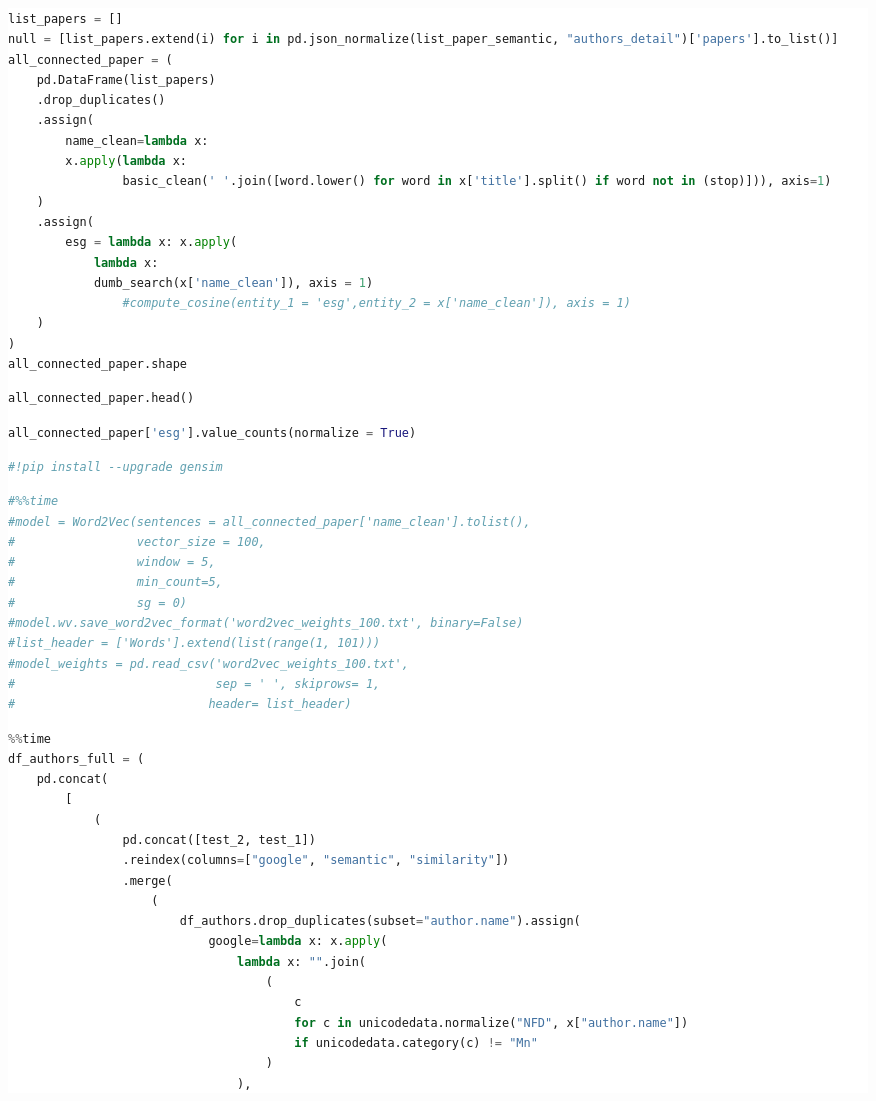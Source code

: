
 ```python
list_papers = []
null = [list_papers.extend(i) for i in pd.json_normalize(list_paper_semantic, "authors_detail")['papers'].to_list()]
all_connected_paper = (
    pd.DataFrame(list_papers)
    .drop_duplicates()
    .assign(
        name_clean=lambda x:
        x.apply(lambda x:
                basic_clean(' '.join([word.lower() for word in x['title'].split() if word not in (stop)])), axis=1)
    )
    .assign(
        esg = lambda x: x.apply(
            lambda x:
            dumb_search(x['name_clean']), axis = 1)
                #compute_cosine(entity_1 = 'esg',entity_2 = x['name_clean']), axis = 1)
    )
)
all_connected_paper.shape
```

```python
all_connected_paper.head()
```

```python
all_connected_paper['esg'].value_counts(normalize = True)
```

```python
#!pip install --upgrade gensim
```

```python
#%%time 
#model = Word2Vec(sentences = all_connected_paper['name_clean'].tolist(),
#                 vector_size = 100,
#                 window = 5,
#                 min_count=5,
#                 sg = 0)
#model.wv.save_word2vec_format('word2vec_weights_100.txt', binary=False)
#list_header = ['Words'].extend(list(range(1, 101)))
#model_weights = pd.read_csv('word2vec_weights_100.txt',
#                            sep = ' ', skiprows= 1,
#                           header= list_header)
```

```python
%%time
df_authors_full = (
    pd.concat(
        [
            (
                pd.concat([test_2, test_1])
                .reindex(columns=["google", "semantic", "similarity"])
                .merge(
                    (
                        df_authors.drop_duplicates(subset="author.name").assign(
                            google=lambda x: x.apply(
                                lambda x: "".join(
                                    (
                                        c
                                        for c in unicodedata.normalize("NFD", x["author.name"])
                                        if unicodedata.category(c) != "Mn"
                                    )
                                ),
```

TASK PROMPT: Which lines in the listing above include the string "google"? Copy each of them.

ANSWER FOR THE TASK:
                .reindex(columns=["google", "semantic", "similarity"])
                            google=lambda x: x.apply(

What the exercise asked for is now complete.